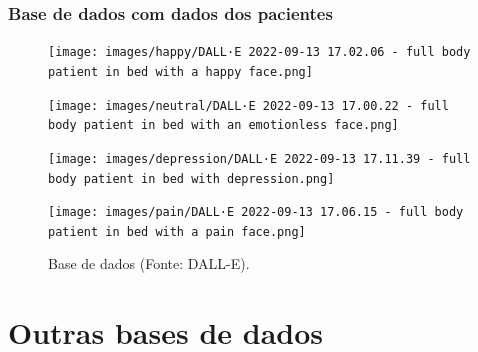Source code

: \begin{frame}
    \frametitle{Base de dados com dados dos pacientes }
    \begin{figure}[!ht]
        \centering
        \caption{Base de dados (Fonte: DALL-E).}
        \begin{minipage}[t]{0.23\textwidth}
        \centering
          \texttt{[image: images/happy/DALL·E 2022-09-13 17.02.06 - full body patient in bed with a happy face.png]}
        \end{minipage}
        \hfill
        \begin{minipage}[t]{0.23\textwidth}
        \centering
          \texttt{[image: images/neutral/DALL·E 2022-09-13 17.00.22 - full body patient in bed with an emotionless face.png]}
        \end{minipage}
        \hfill
        \begin{minipage}[t]{0.23\textwidth}
        \centering
          \texttt{[image: images/depression/DALL·E 2022-09-13 17.11.39 - full body patient in bed with depression.png]}
        \end{minipage}
        \hfill
        \begin{minipage}[t]{0.23\textwidth}
        \centering
          \texttt{[image: images/pain/DALL·E 2022-09-13 17.06.15 - full body patient in bed with a pain face.png]}
        \end{minipage}
        \label{fig:patient:emotion}
      \end{figure}
    \end{frame}


\section{Outras bases de dados}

Exercise objective:
Above are lines of data; count those that hold "images" and answer with the number only.

Exercise solution:
4